* [WHAT TO DO] What you return should match the data below exactly, with every entry reproduced.

* [SUPPLIED DATA]
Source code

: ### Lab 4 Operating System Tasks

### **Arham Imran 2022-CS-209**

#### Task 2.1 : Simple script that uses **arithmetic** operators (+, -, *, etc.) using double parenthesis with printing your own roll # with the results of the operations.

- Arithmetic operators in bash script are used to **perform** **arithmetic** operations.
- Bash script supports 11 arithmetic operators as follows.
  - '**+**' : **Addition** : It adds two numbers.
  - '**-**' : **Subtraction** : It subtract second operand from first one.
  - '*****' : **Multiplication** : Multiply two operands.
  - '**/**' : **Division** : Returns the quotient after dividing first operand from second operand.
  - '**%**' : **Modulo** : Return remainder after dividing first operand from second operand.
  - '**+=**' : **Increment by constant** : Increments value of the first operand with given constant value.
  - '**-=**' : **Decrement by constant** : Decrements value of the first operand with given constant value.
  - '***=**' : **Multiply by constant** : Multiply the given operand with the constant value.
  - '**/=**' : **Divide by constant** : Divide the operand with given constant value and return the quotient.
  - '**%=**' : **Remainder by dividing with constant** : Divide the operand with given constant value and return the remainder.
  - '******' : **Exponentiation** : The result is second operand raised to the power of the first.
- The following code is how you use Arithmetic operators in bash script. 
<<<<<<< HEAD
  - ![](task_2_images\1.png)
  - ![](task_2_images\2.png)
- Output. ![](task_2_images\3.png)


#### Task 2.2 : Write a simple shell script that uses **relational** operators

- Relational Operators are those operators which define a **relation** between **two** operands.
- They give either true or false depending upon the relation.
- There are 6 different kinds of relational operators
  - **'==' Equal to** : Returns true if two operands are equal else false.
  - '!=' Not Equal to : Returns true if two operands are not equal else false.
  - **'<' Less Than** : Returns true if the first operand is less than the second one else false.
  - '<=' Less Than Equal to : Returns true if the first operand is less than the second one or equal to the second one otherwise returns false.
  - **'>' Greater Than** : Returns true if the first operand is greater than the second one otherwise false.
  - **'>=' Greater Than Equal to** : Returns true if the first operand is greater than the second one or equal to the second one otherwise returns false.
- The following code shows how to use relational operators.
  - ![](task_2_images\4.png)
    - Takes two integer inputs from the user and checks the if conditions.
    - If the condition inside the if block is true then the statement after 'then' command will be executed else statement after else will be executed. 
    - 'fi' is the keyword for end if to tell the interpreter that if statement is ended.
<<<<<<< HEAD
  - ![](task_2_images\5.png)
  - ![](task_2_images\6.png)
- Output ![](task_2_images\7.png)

* [RESULT OF THE TASK]
Source code

: ### Lab 4 Operating System Tasks

### **Arham Imran 2022-CS-209**

#### Task 2.1 : Simple script that uses **arithmetic** operators (+, -, *, etc.) using double parenthesis with printing your own roll # with the results of the operations.

- Arithmetic operators in bash script are used to **perform** **arithmetic** operations.
- Bash script supports 11 arithmetic operators as follows.
  - '**+**' : **Addition** : It adds two numbers.
  - '**-**' : **Subtraction** : It subtract second operand from first one.
  - '*****' : **Multiplication** : Multiply two operands.
  - '**/**' : **Division** : Returns the quotient after dividing first operand from second operand.
  - '**%**' : **Modulo** : Return remainder after dividing first operand from second operand.
  - '**+=**' : **Increment by constant** : Increments value of the first operand with given constant value.
  - '**-=**' : **Decrement by constant** : Decrements value of the first operand with given constant value.
  - '***=**' : **Multiply by constant** : Multiply the given operand with the constant value.
  - '**/=**' : **Divide by constant** : Divide the operand with given constant value and return the quotient.
  - '**%=**' : **Remainder by dividing with constant** : Divide the operand with given constant value and return the remainder.
  - '******' : **Exponentiation** : The result is second operand raised to the power of the first.
- The following code is how you use Arithmetic operators in bash script. 
<<<<<<< HEAD
  - ![](task_2_images\1.png)
  - ![](task_2_images\2.png)
- Output. ![](task_2_images\3.png)


#### Task 2.2 : Write a simple shell script that uses **relational** operators

- Relational Operators are those operators which define a **relation** between **two** operands.
- They give either true or false depending upon the relation.
- There are 6 different kinds of relational operators
  - **'==' Equal to** : Returns true if two operands are equal else false.
  - '!=' Not Equal to : Returns true if two operands are not equal else false.
  - **'<' Less Than** : Returns true if the first operand is less than the second one else false.
  - '<=' Less Than Equal to : Returns true if the first operand is less than the second one or equal to the second one otherwise returns false.
  - **'>' Greater Than** : Returns true if the first operand is greater than the second one otherwise false.
  - **'>=' Greater Than Equal to** : Returns true if the first operand is greater than the second one or equal to the second one otherwise returns false.
- The following code shows how to use relational operators.
  - ![](task_2_images\4.png)
    - Takes two integer inputs from the user and checks the if conditions.
    - If the condition inside the if block is true then the statement after 'then' command will be executed else statement after else will be executed. 
    - 'fi' is the keyword for end if to tell the interpreter that if statement is ended.
<<<<<<< HEAD
  - ![](task_2_images\5.png)
  - ![](task_2_images\6.png)
- Output ![](task_2_images\7.png)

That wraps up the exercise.